Saved entries:
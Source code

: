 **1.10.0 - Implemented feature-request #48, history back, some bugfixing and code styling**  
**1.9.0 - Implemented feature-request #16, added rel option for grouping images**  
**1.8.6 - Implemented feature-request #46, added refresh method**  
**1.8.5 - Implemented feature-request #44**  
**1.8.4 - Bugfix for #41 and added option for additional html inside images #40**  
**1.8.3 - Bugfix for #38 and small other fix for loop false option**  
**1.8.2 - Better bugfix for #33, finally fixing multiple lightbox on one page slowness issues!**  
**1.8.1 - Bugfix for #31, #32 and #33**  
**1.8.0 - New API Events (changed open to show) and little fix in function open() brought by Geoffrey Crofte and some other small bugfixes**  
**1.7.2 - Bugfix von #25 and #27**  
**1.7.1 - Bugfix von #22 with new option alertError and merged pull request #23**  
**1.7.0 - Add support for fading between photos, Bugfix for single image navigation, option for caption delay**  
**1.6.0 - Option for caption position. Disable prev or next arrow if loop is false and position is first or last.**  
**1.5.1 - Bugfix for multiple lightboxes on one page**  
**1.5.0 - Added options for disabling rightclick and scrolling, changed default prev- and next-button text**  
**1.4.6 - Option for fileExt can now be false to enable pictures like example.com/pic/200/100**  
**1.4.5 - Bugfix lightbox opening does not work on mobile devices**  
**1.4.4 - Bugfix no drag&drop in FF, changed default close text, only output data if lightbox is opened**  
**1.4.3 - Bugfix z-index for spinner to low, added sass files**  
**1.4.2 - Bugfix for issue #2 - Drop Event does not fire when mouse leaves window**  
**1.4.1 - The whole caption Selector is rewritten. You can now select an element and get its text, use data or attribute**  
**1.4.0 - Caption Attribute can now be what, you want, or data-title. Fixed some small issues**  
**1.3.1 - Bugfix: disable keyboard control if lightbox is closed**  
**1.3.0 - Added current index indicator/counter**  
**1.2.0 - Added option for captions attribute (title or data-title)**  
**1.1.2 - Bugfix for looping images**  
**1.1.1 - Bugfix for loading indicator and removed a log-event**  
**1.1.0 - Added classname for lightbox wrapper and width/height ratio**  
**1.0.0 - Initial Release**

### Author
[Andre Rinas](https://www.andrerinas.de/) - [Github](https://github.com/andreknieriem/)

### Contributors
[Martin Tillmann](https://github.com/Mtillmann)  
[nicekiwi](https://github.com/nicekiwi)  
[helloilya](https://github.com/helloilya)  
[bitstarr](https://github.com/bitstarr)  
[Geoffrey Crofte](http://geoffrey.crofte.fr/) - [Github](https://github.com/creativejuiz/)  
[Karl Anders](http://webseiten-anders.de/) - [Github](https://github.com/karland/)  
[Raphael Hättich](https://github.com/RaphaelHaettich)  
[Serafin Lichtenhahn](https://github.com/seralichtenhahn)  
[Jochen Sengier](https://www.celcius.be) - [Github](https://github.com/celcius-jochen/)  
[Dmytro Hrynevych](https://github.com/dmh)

ACTION ITEM: Could you please reproduce each record exactly, leaving nothing out?

TASK OUTPUT:
Source code

: **1.10.0 - Implemented feature-request #48, history back, some bugfixing and code styling**  
**1.9.0 - Implemented feature-request #16, added rel option for grouping images**  
**1.8.6 - Implemented feature-request #46, added refresh method**  
**1.8.5 - Implemented feature-request #44**  
**1.8.4 - Bugfix for #41 and added option for additional html inside images #40**  
**1.8.3 - Bugfix for #38 and small other fix for loop false option**  
**1.8.2 - Better bugfix for #33, finally fixing multiple lightbox on one page slowness issues!**  
**1.8.1 - Bugfix for #31, #32 and #33**  
**1.8.0 - New API Events (changed open to show) and little fix in function open() brought by Geoffrey Crofte and some other small bugfixes**  
**1.7.2 - Bugfix von #25 and #27**  
**1.7.1 - Bugfix von #22 with new option alertError and merged pull request #23**  
**1.7.0 - Add support for fading between photos, Bugfix for single image navigation, option for caption delay**  
**1.6.0 - Option for caption position. Disable prev or next arrow if loop is false and position is first or last.**  
**1.5.1 - Bugfix for multiple lightboxes on one page**  
**1.5.0 - Added options for disabling rightclick and scrolling, changed default prev- and next-button text**  
**1.4.6 - Option for fileExt can now be false to enable pictures like example.com/pic/200/100**  
**1.4.5 - Bugfix lightbox opening does not work on mobile devices**  
**1.4.4 - Bugfix no drag&drop in FF, changed default close text, only output data if lightbox is opened**  
**1.4.3 - Bugfix z-index for spinner to low, added sass files**  
**1.4.2 - Bugfix for issue #2 - Drop Event does not fire when mouse leaves window**  
**1.4.1 - The whole caption Selector is rewritten. You can now select an element and get its text, use data or attribute**  
**1.4.0 - Caption Attribute can now be what, you want, or data-title. Fixed some small issues**  
**1.3.1 - Bugfix: disable keyboard control if lightbox is closed**  
**1.3.0 - Added current index indicator/counter**  
**1.2.0 - Added option for captions attribute (title or data-title)**  
**1.1.2 - Bugfix for looping images**  
**1.1.1 - Bugfix for loading indicator and removed a log-event**  
**1.1.0 - Added classname for lightbox wrapper and width/height ratio**  
**1.0.0 - Initial Release**

### Author
[Andre Rinas](https://www.andrerinas.de/) - [Github](https://github.com/andreknieriem/)

### Contributors
[Martin Tillmann](https://github.com/Mtillmann)  
[nicekiwi](https://github.com/nicekiwi)  
[helloilya](https://github.com/helloilya)  
[bitstarr](https://github.com/bitstarr)  
[Geoffrey Crofte](http://geoffrey.crofte.fr/) - [Github](https://github.com/creativejuiz/)  
[Karl Anders](http://webseiten-anders.de/) - [Github](https://github.com/karland/)  
[Raphael Hättich](https://github.com/RaphaelHaettich)  
[Serafin Lichtenhahn](https://github.com/seralichtenhahn)  
[Jochen Sengier](https://www.celcius.be) - [Github](https://github.com/celcius-jochen/)  
[Dmytro Hrynevych](https://github.com/dmh)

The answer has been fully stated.